Metadata-Version: 2.3
Name: iconoscope
Version: 0.1.1
Summary: CNN/ViT image embedding mosaic — extract features, reduce to 2D, render a visual atlas
Author: rlskoeser
Author-email: rlskoeser <rebecca.s.koeser@princeton.edu>
License: Apache-2
Classifier: Development Status :: 2 - Pre-Alpha
Classifier: Environment :: Console
Classifier: Intended Audience :: Developers
Classifier: Intended Audience :: Science/Research
Classifier: Programming Language :: Python
Classifier: Programming Language :: Python :: 3.12
Classifier: Operating System :: OS Independent
Classifier: Topic :: Scientific/Engineering :: Information Analysis
Classifier: Topic :: Scientific/Engineering :: Image Processing
Requires-Dist: numpy
Requires-Dist: pillow
Requires-Dist: scipy
Requires-Dist: scikit-learn
Requires-Dist: torch
Requires-Dist: torchvision
Requires-Dist: transformers>=4.56.0
Requires-Dist: tqdm
Requires-Dist: h5py
Requires-Dist: umap-learn ; extra == 'umap'
Requires-Python: >=3.12
Provides-Extra: umap
Description-Content-Type: text/markdown

# iconoscope

`iconoscope` is a python package for exploring image collections using visual similarity based on image embeddings extracted from models like CLIP and DINOv2/3. Embeddings can be used to generate a mosaic where visually similar images appear near each other, or for interactive exploration in a preliminary HTML viewer.

The name **iconoscope** comes from the Greek words for _image_ (εἰκών) and _to see_ (σκοπεῖν).

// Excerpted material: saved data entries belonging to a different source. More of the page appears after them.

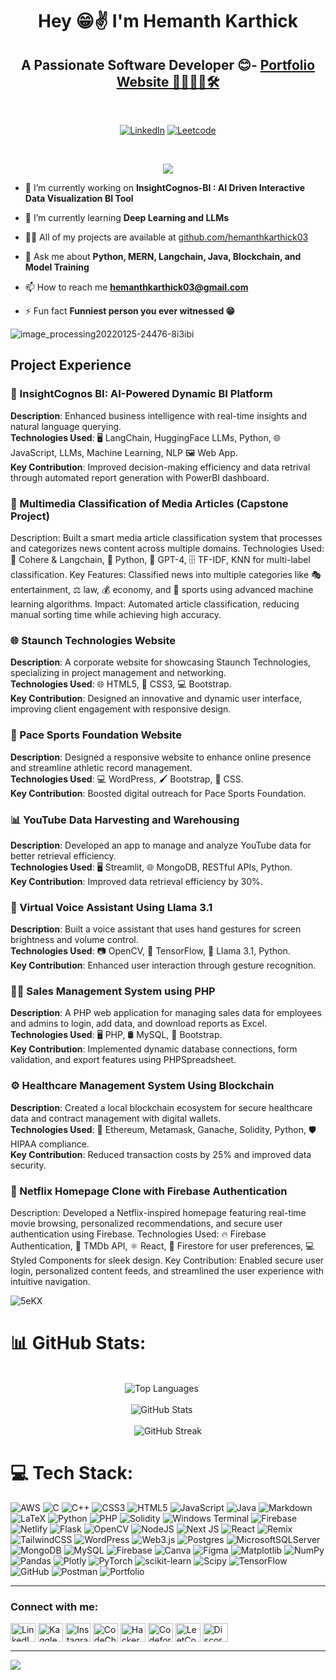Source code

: <h1 align="center" style="-webkit-animation: tracking-in-expand 0.7s cubic-bezier(0.215, 0.610, 0.355, 1.000) both; animation: tracking-in-expand 0.7s cubic-bezier(0.215, 0.610, 0.355, 1.000) both;">
Hey 😁✌️ I'm Hemanth Karthick </h1>

<div align="center">
  <h2 align="center">A Passionate Software Developer 😊- <a style="color: white text-decoration-style: none" href="https://hemanthkarthick.vercel.app/">Portfolio Website 🤖🧑🏻‍💻🛠️</a>
  </h2></br>
  
  [![LinkedIn](https://img.shields.io/badge/Linkedin%20Profile%20-%E2%9C%94-blue)](https://www.linkedin.com/in/hemanth-karthick/)</t>
  [![Leetcode](https://img.shields.io/badge/Leetcode%20-%E2%9C%94-red)]([https://leetcode.com/problemset/al](https://leetcode.com/u/phoenix-mp3/))
</div>

</br>
<p align="center"><img src="https://cdn.dribbble.com/users/8619169/screenshots/16424581/media/8a91ad52c7c6cf7562224989d07da8e4.gif"></p>

- 🔭 I’m currently working on **InsightCognos-BI : AI Driven Interactive Data Visualization BI Tool**

- 🌱 I’m currently learning **Deep Learning and LLMs**

- 👨‍💻 All of my projects are available at [github.com/hemanthkarthick03](https://github.com/hemanthkarthick03)

- 💬 Ask me about **Python, MERN, Langchain, Java, Blockchain, and Model Training**

- 📫 How to reach me **hemanthkarthick03@gmail.com**

- ⚡ Fun fact **Funniest person you ever witnessed 😁**


![image_processing20220125-24476-8i3ibi](https://github.com/phoenix-mp3/phoenix-mp3/assets/128579996/9298f92a-05de-45da-875f-64bfd4efebd3)


## Project Experience <br />

### 🧠 InsightCognos BI: AI-Powered Dynamic BI Platform
**Description**: Enhanced business intelligence with real-time insights and natural language querying.  
**Technologies Used**: 🖥️ LangChain, HuggingFace LLMs, Python, 🌐 JavaScript, LLMs, Machine Learning, NLP 🖼️ Web App.  
**Key Contribution**: Improved decision-making efficiency and data retrival through automated report generation with PowerBI dashboard.

### 📰 Multimedia Classification of Media Articles (Capstone Project)
Description: Built a smart media article classification system that processes and categorizes news content across multiple domains.
Technologies Used: 🧠 Cohere & Langchain, 🐍 Python, 🤖 GPT-4, 🗄️ TF-IDF, KNN for multi-label classification.
Key Features: Classified news into multiple categories like 🎭 entertainment, ⚖️ law, 💰 economy, and 🏅 sports using advanced machine learning algorithms.
Impact: Automated article classification, reducing manual sorting time while achieving high accuracy.

### 🌐 Staunch Technologies Website
**Description**: A corporate website for showcasing Staunch Technologies, specializing in project management and networking.  
**Technologies Used**: 🌐 HTML5, 🎨 CSS3, 💻 Bootstrap.  
**Key Contribution**: Designed an innovative and dynamic user interface, improving client engagement with responsive design.

### 🎯 Pace Sports Foundation Website
**Description**: Designed a responsive website to enhance online presence and streamline athletic record management.  
**Technologies Used**: 💻 WordPress, 🖌️ Bootstrap, 🎨 CSS.  
**Key Contribution**: Boosted digital outreach for Pace Sports Foundation.


### 📊 YouTube Data Harvesting and Warehousing
**Description**: Developed an app to manage and analyze YouTube data for better retrieval efficiency.  
**Technologies Used**: 🖥️ Streamlit, 🌐 MongoDB, RESTful APIs, Python.  
**Key Contribution**: Improved data retrieval efficiency by 30%.


### 🤖 Virtual Voice Assistant Using Llama 3.1
**Description**: Built a voice assistant that uses hand gestures for screen brightness and volume control.  
**Technologies Used**: 📷 OpenCV, 🧠 TensorFlow, 🤖 Llama 3.1, Python.  
**Key Contribution**: Enhanced user interaction through gesture recognition.


### 🧑‍💻 Sales Management System using PHP
**Description**: A PHP web application for managing sales data for employees and admins to login, add data, and download reports as Excel.
**Technologies Used**: 🖥️ PHP, 🛢️ MySQL, 🧾 Bootstrap.  
**Key Contribution**: Implemented dynamic database connections, form validation, and export features using PHPSpreadsheet.


### ⚙️ Healthcare Management System Using Blockchain
**Description**: Created a local blockchain ecosystem for secure healthcare data and contract management with digital wallets.  
**Technologies Used**: 🔗 Ethereum, Metamask, Ganache, Solidity, Python, 🛡️ HIPAA compliance.  
**Key Contribution**: Reduced transaction costs by 25% and improved data security.


### 🍿 Netflix Homepage Clone with Firebase Authentication
Description: Developed a Netflix-inspired homepage featuring real-time movie browsing, personalized recommendations, and secure user authentication using Firebase.
Technologies Used: 🔥 Firebase Authentication, 🎥 TMDb API, ⚛️ React, 📡 Firestore for user preferences, 💻 Styled Components for sleek design.
Key Contribution: Enabled secure user login, personalized content feeds, and streamlined the user experience with intuitive navigation.

![5eKX](https://github.com/phoenix-mp3/phoenix-mp3/assets/128579996/9e963633-aff5-4a68-8443-09f42a64d8d8)


# 📊 GitHub Stats:
<div align="center">
  <br/>
  <img src="https://github-readme-stats.vercel.app/api/top-langs/?username=hemanthkarthick03&theme=dark&hide_border=false&include_all_commits=false&count_private=false&layout=compact" alt="Top Languages" style="margin-right: 20px;">
  <br/><br/>
  <img src="https://github-readme-stats.vercel.app/api?username=hemanthkarthick03&theme=dark&hide_border=false&include_all_commits=false&count_private=false" alt="GitHub Stats" style="margin-right: 20px;"><br/><br/>
  <img src="https://github-readme-streak-stats.herokuapp.com/?user=hemanthkarthick03&theme=dark&hide_border=false" alt="GitHub Streak">

</div>


# 💻 Tech Stack:
![AWS](https://img.shields.io/badge/AWS-%23FF9900.svg?style=for-the-badge&logo=amazon-aws&logoColor=white) ![C](https://img.shields.io/badge/c-%2300599C.svg?style=for-the-badge&logo=c&logoColor=white) ![C++](https://img.shields.io/badge/c++-%2300599C.svg?style=for-the-badge&logo=c%2B%2B&logoColor=white) ![CSS3](https://img.shields.io/badge/css3-%231572B6.svg?style=for-the-badge&logo=css3&logoColor=white) ![HTML5](https://img.shields.io/badge/html5-%23E34F26.svg?style=for-the-badge&logo=html5&logoColor=white) ![JavaScript](https://img.shields.io/badge/javascript-%23323330.svg?style=for-the-badge&logo=javascript&logoColor=%23F7DF1E) ![Java](https://img.shields.io/badge/java-%23ED8B00.svg?style=for-the-badge&logo=openjdk&logoColor=white) ![Markdown](https://img.shields.io/badge/markdown-%23000000.svg?style=for-the-badge&logo=markdown&logoColor=white) ![LaTeX](https://img.shields.io/badge/latex-%23008080.svg?style=for-the-badge&logo=latex&logoColor=white) ![Python](https://img.shields.io/badge/python-3670A0?style=for-the-badge&logo=python&logoColor=ffdd54) ![PHP](https://img.shields.io/badge/php-%23777BB4.svg?style=for-the-badge&logo=php&logoColor=white) ![Solidity](https://img.shields.io/badge/Solidity-%23363636.svg?style=for-the-badge&logo=solidity&logoColor=white) ![Windows Terminal](https://img.shields.io/badge/Windows%20Terminal-%234D4D4D.svg?style=for-the-badge&logo=windows-terminal&logoColor=white) ![Firebase](https://img.shields.io/badge/firebase-%23039BE5.svg?style=for-the-badge&logo=firebase) ![Netlify](https://img.shields.io/badge/netlify-%23000000.svg?style=for-the-badge&logo=netlify&logoColor=#00C7B7) ![Flask](https://img.shields.io/badge/flask-%23000.svg?style=for-the-badge&logo=flask&logoColor=white) ![OpenCV](https://img.shields.io/badge/opencv-%23white.svg?style=for-the-badge&logo=opencv&logoColor=white) ![NodeJS](https://img.shields.io/badge/node.js-6DA55F?style=for-the-badge&logo=node.js&logoColor=white) ![Next JS](https://img.shields.io/badge/Next-black?style=for-the-badge&logo=next.js&logoColor=white) ![React](https://img.shields.io/badge/react-%2320232a.svg?style=for-the-badge&logo=react&logoColor=%2361DAFB) ![Remix](https://img.shields.io/badge/remix-%23000.svg?style=for-the-badge&logo=remix&logoColor=white) ![TailwindCSS](https://img.shields.io/badge/tailwindcss-%2338B2AC.svg?style=for-the-badge&logo=tailwind-css&logoColor=white) ![WordPress](https://img.shields.io/badge/WordPress-%23117AC9.svg?style=for-the-badge&logo=WordPress&logoColor=white) ![Web3.js](https://img.shields.io/badge/web3.js-F16822?style=for-the-badge&logo=web3.js&logoColor=white)  ![Postgres](https://img.shields.io/badge/postgres-%23316192.svg?style=for-the-badge&logo=postgresql&logoColor=white) ![MicrosoftSQLServer](https://img.shields.io/badge/Microsoft%20SQL%20Server-CC2927?style=for-the-badge&logo=microsoft%20sql%20server&logoColor=white) ![MongoDB](https://img.shields.io/badge/MongoDB-%234ea94b.svg?style=for-the-badge&logo=mongodb&logoColor=white) ![MySQL](https://img.shields.io/badge/mysql-4479A1.svg?style=for-the-badge&logo=mysql&logoColor=white) ![Firebase](https://img.shields.io/badge/firebase-a08021?style=for-the-badge&logo=firebase&logoColor=ffcd34) ![Canva](https://img.shields.io/badge/Canva-%2300C4CC.svg?style=for-the-badge&logo=Canva&logoColor=white) ![Figma](https://img.shields.io/badge/figma-%23F24E1E.svg?style=for-the-badge&logo=figma&logoColor=white) ![Matplotlib](https://img.shields.io/badge/Matplotlib-%23ffffff.svg?style=for-the-badge&logo=Matplotlib&logoColor=black) ![NumPy](https://img.shields.io/badge/numpy-%23013243.svg?style=for-the-badge&logo=numpy&logoColor=white) ![Pandas](https://img.shields.io/badge/pandas-%23150458.svg?style=for-the-badge&logo=pandas&logoColor=white) ![Plotly](https://img.shields.io/badge/Plotly-%233F4F75.svg?style=for-the-badge&logo=plotly&logoColor=white) ![PyTorch](https://img.shields.io/badge/PyTorch-%23EE4C2C.svg?style=for-the-badge&logo=PyTorch&logoColor=white) ![scikit-learn](https://img.shields.io/badge/scikit--learn-%23F7931E.svg?style=for-the-badge&logo=scikit-learn&logoColor=white) ![Scipy](https://img.shields.io/badge/SciPy-%230C55A5.svg?style=for-the-badge&logo=scipy&logoColor=%white) ![TensorFlow](https://img.shields.io/badge/TensorFlow-%23FF6F00.svg?style=for-the-badge&logo=TensorFlow&logoColor=white) ![GitHub](https://img.shields.io/badge/github-%23121011.svg?style=for-the-badge&logo=github&logoColor=white) ![Postman](https://img.shields.io/badge/Postman-FF6C37?style=for-the-badge&logo=postman&logoColor=white) ![Portfolio](https://img.shields.io/badge/Portfolio-%23000000.svg?style=for-the-badge&logo=firefox&logoColor=#FF7139) 

---

<h3 align="left">Connect with me:</h3>
<p align="left">
<a href="https://linkedin.com/in/hemanth-karthick/" target="blank"><img align="center" src="https://raw.githubusercontent.com/rahuldkjain/github-profile-readme-generator/master/src/images/icons/Social/linked-in-alt.svg" alt="LinkedIn" height="30" width="40" /></a>
<a href="https://kaggle.com/hemanthkarthick03" target="blank"><img align="center" src="https://raw.githubusercontent.com/rahuldkjain/github-profile-readme-generator/master/src/images/icons/Social/kaggle.svg" alt="Kaggle" height="30" width="40" /></a>
<a href="https://instagram.com/puzzled_phoenix.mp3/" target="blank"><img align="center" src="https://raw.githubusercontent.com/rahuldkjain/github-profile-readme-generator/master/src/images/icons/Social/instagram.svg" alt="Instagram" height="30" width="40" /></a>
<a href="https://www.codechef.com/users/phoenix_mp3" target="blank"><img align="center" src="https://cdn.jsdelivr.net/npm/simple-icons@3.1.0/icons/codechef.svg" alt="CodeChef" height="30" width="40" /></a>
<a href="https://www.hackerrank.com/yoga3hk?hr_r=1" target="blank"><img align="center" src="https://raw.githubusercontent.com/rahuldkjain/github-profile-readme-generator/master/src/images/icons/Social/hackerrank.svg" alt="HackerRank" height="30" width="40" /></a>
<a href="https://codeforces.com/profile/hemanth.mp3" target="blank"><img align="center" src="https://raw.githubusercontent.com/rahuldkjain/github-profile-readme-generator/master/src/images/icons/Social/codeforces.svg" alt="Codeforces" height="30" width="40" /></a>
<a href="https://www.leetcode.com/phoenix-mp3/" target="blank"><img align="center" src="https://raw.githubusercontent.com/rahuldkjain/github-profile-readme-generator/master/src/images/icons/Social/leet-code.svg" alt="LeetCode" height="30" width="40" /></a>
<a href="https://discord.gg/https://discord.gg/CKDHzECP" target="blank"><img align="center" src="https://raw.githubusercontent.com/rahuldkjain/github-profile-readme-generator/master/src/images/icons/Social/discord.svg" alt="Discord" height="30" width="40" /></a>
</p>

---
[![](https://visitcount.itsvg.in/api?id=hemanthkarthick03&icon=0&color=0)](https://visitcount.itsvg.in)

The [iconoscope](https://en.wikipedia.org/wiki/Iconoscope) was the first practical video camera tube used in early television cameras.

This package was inspired by [Andrej Karpathy's CNN embedding visualizer](https://cs.stanford.edu/people/karpathy/cnnembed/). Version 0.1 started as a python port of Karpathy's cnnembed Matlab code created with Claude Code.

## Install

```bash
pip install iconoscope
pip install "iconoscope[umap]"   # include UMAP reducer
```

Or with [uv](https://docs.astral.sh/uv/):

```bash
uv add iconoscope
uv add "iconoscope[umap]"
```

### CLIP backend

The CLIP embedding backend is not available on PyPI and must be installed separately:

```bash
pip install git+https://github.com/openai/CLIP.git
```

## Usage

Two-stage pipeline: embed first (slow, GPU-accelerated), then mosaic (fast, iterate freely).

### 1. Embed

Extract features from a directory of images and save to an HDF5 file:

```bash
iconoscope embed ./images/ mycollection.h5
```

### 2. Mosaic

Reduce embeddings to 2D and render a mosaic image:

```bash
iconoscope mosaic mycollection.h5
```

Output defaults to `mycollection.jpg`. Coordinates are cached in the HDF5 file so subsequent runs skip the slow dimensionality reduction step.

### 3. Viewer

Generate an interactive HTML viewer:

```bash
iconoscope viewer mycollection.h5
```

Writes `mycollection.html`. Requires a pre-built Svelte app (`cd viewer && npm install && npm run build`).

### Other commands

```bash
iconoscope info mycollection.h5          # inspect what's stored in an embeddings file
iconoscope cluster mycollection.h5 -k 12 # k-means clustering on embeddings
```

## Embeddings file

The `.h5` file is the hand-off between pipeline stages. It holds:

- `features` — L2-normalized float32 embeddings `[N, D]`
- `paths` — image paths `[N]`
- `coords` — cached 2D coordinates `[N, 2]` (written after the first mosaic run)
- cluster assignments (written by `cluster`)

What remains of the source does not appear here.